Di certo, l’effetto annuncio della normativa e la corsa a fornitori certificati farebbe comunque lievitare i costi degli approvvigionamenti, con effetti anche su Pmi e microimprese. Non solo: le multinazionali rischiano cause legali su vasta scala in caso di inadempienza, perché la bozza di direttiva prevede la possibilità per i cittadini di fare class action con richieste di ingenti risarcimenti danni. Una misura, questa, contenuta nella bozza finale e contestata in particolare dalla Svezia, dove le class action non sono ancora a pieno regime nell’ordinamento giuridico nazionale.
Guardando il bicchiere non solo mezzo vuoto, ma anche mezzo pieno, c’è in verità qualche vantaggio che, nel medio-lungo periodo, potrebbe arrivare alle Pmi italiane . «È presumibile che i fornitori nei Paesi in via di sviluppo che non offrono garanzie di rispetto della direttiva europea saranno gradualmente sostituiti da fornitori che offrono maggiori garanzie; in questo scenario le imprese italiane potrebbero sostituirli e guadagnare contratti di fornitura importanti con le multinazionali soggette a compliance della Csddd, in quanto di solito percepite come più affidabili e soggette a norme stringenti», fa notare Pier Mario Barzaghi, partner Kpmg con anni di incarichi di rappresentanza negli organismi di regolamentazione internazionali. «Ma persino le Pmi italiane che guadagnassero questi contratti sarebbero comunque soggette al rialzo dei costi delle materie prime e delle forniture lungo la loro supply chain e quindi il loro vantaggio si azzererebbe», ribatte Stefan Pan.

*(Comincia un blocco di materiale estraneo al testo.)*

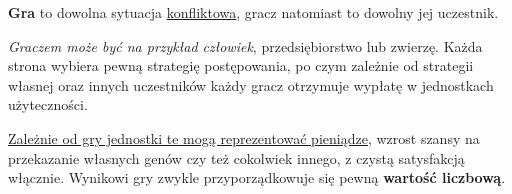 \begin{flushleft}
\textbf{Gra} to dowolna sytuacja \underline{konfliktowa}, gracz natomiast to dowolny jej uczestnik. 

\vspace{1cm}
\emph{Graczem może być na przykład człowiek}, przedsiębiorstwo lub zwierzę. Każda strona wybiera pewną strategię postępowania, po czym zależnie od strategii własnej oraz innych uczestników każdy gracz otrzymuje wypłatę w jednostkach użyteczności. 

\vspace{1cm}
\underline {Zależnie od gry jednostki te mogą reprezentować pieniądze}, wzrost szansy na przekazanie własnych genów czy też cokolwiek innego, z czystą satysfakcją włącznie. Wynikowi gry zwykle przyporządkowuje się pewną \textbf{wartość liczbową}.
\end{flushleft}
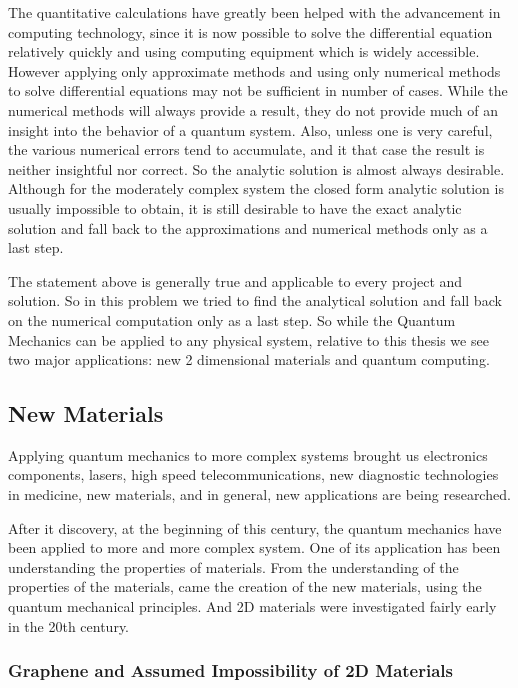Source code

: The quantitative calculations have greatly been helped with the advancement in computing technology, since it is now possible to solve the differential equation relatively quickly and using computing equipment which is widely accessible.  However applying only approximate methods and using only numerical methods to solve differential equations may not be sufficient in number of cases. While the numerical methods will always provide a result, they do not provide much of an insight into the behavior of a quantum system. Also, unless one is very careful, the various numerical errors tend to accumulate, and it that case the result is neither insightful nor correct. So the analytic solution is almost always desirable. Although for the moderately complex system the closed form analytic solution is usually impossible to obtain, it is still desirable to have the exact analytic solution and fall back to the approximations and numerical methods only as a last step.

The statement above is generally true and applicable to every project and solution. So in this problem we tried to find the analytical solution and fall back on the numerical computation only as a last step. So while the Quantum Mechanics can be applied to any physical system, relative to this thesis we see two major applications: new 2 dimensional materials and quantum computing.

\subsection*{New Materials}

Applying quantum mechanics to more complex systems brought us electronics components, lasers, high speed telecommunications, new diagnostic technologies in medicine, new materials, and in general, new applications are being researched.

After it discovery, at the beginning of this century, the quantum mechanics have been applied to more and more complex system. One of its application has been understanding the properties of materials.
From the understanding of the properties of the materials, came the creation of the new materials, using the quantum mechanical principles. And 2D materials were investigated fairly early in the 20th century.

\subsubsection{Graphene and Assumed Impossibility of 2D Materials}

La battaglia su questa proposta normativa controversa si sposta ora al Parlamento europeo. Dove, per una volta, la Germania e i Paesi nordici condividono gli stessi interessi e le stesse preoccupazioni del sistema economico italiano. Una novità simbolo di una svolta in atto: forse la forsennata corsa europea al rispetto degli accordi internazionali sul clima e dei 17 Obiettivi di sostenibilità Onu sta rallentando, a causa della congiuntura e della geopolitica sfavorevoli. Del resto, anche il Regno Unito, ora fuori dall’Unione europea, ha appena annunciato il taglio dei fondi per la transizione ecologica da 28 a 4,7 miliardi di sterline all’anno.